WORK TASK — Every line in the records below between the one holding "Challenge Swagger UI" and the one holding "Aplicação para a", inclusive, is to be set down exactly; all other lines are to be left out.

┌──

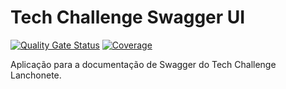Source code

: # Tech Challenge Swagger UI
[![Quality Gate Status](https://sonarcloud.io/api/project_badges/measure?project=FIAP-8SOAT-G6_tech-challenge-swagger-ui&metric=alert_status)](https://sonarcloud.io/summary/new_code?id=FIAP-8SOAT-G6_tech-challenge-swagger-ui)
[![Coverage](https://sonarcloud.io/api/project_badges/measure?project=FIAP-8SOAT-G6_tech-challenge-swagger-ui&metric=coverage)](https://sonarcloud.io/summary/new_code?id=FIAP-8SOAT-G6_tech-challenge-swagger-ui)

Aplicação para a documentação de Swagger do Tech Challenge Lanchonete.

└──
┌──

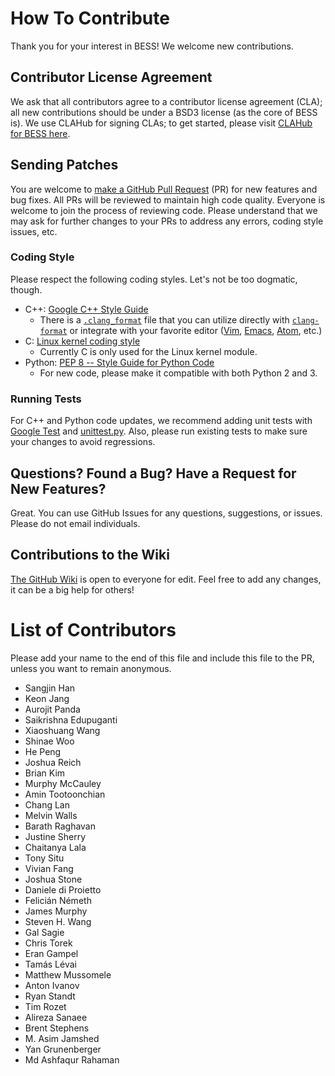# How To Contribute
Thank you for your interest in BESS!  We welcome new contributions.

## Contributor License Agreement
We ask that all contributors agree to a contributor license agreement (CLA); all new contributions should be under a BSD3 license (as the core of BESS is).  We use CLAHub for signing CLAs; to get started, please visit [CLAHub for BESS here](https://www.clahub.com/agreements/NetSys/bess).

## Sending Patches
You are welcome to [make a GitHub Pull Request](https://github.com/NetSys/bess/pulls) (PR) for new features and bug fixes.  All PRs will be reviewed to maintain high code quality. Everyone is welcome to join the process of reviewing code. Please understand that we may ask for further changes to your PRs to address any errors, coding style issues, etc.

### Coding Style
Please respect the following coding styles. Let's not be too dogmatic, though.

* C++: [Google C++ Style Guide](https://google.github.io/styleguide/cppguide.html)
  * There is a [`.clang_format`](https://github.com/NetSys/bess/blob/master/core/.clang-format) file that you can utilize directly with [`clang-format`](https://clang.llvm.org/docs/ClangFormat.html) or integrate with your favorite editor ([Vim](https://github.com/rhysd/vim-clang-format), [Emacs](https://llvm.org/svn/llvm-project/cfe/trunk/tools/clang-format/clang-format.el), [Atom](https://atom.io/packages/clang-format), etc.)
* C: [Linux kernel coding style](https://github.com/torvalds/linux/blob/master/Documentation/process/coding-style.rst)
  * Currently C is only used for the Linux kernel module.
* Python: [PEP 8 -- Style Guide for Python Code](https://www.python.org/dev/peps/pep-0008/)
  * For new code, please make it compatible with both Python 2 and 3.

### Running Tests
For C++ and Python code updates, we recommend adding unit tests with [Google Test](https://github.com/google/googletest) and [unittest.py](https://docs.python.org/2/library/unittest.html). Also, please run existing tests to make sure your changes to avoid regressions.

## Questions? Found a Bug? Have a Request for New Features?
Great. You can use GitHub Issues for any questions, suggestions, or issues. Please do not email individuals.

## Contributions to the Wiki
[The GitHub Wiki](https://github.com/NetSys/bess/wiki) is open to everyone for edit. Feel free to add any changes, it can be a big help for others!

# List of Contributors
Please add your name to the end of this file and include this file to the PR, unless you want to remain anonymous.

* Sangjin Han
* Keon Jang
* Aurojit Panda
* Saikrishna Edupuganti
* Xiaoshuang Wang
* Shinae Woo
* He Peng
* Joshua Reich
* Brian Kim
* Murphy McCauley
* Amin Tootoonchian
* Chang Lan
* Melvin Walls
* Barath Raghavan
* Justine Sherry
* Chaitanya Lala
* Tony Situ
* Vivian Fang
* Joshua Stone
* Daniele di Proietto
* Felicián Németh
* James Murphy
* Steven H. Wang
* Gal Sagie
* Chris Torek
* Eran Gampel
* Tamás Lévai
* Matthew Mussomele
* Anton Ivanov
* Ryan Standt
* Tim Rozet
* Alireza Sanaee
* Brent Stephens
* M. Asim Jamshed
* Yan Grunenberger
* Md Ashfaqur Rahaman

└──

RESPONSE TO THIS TASK —
: # Tech Challenge Swagger UI
[![Quality Gate Status](https://sonarcloud.io/api/project_badges/measure?project=FIAP-8SOAT-G6_tech-challenge-swagger-ui&metric=alert_status)](https://sonarcloud.io/summary/new_code?id=FIAP-8SOAT-G6_tech-challenge-swagger-ui)
[![Coverage](https://sonarcloud.io/api/project_badges/measure?project=FIAP-8SOAT-G6_tech-challenge-swagger-ui&metric=coverage)](https://sonarcloud.io/summary/new_code?id=FIAP-8SOAT-G6_tech-challenge-swagger-ui)

Aplicação para a documentação de Swagger do Tech Challenge Lanchonete.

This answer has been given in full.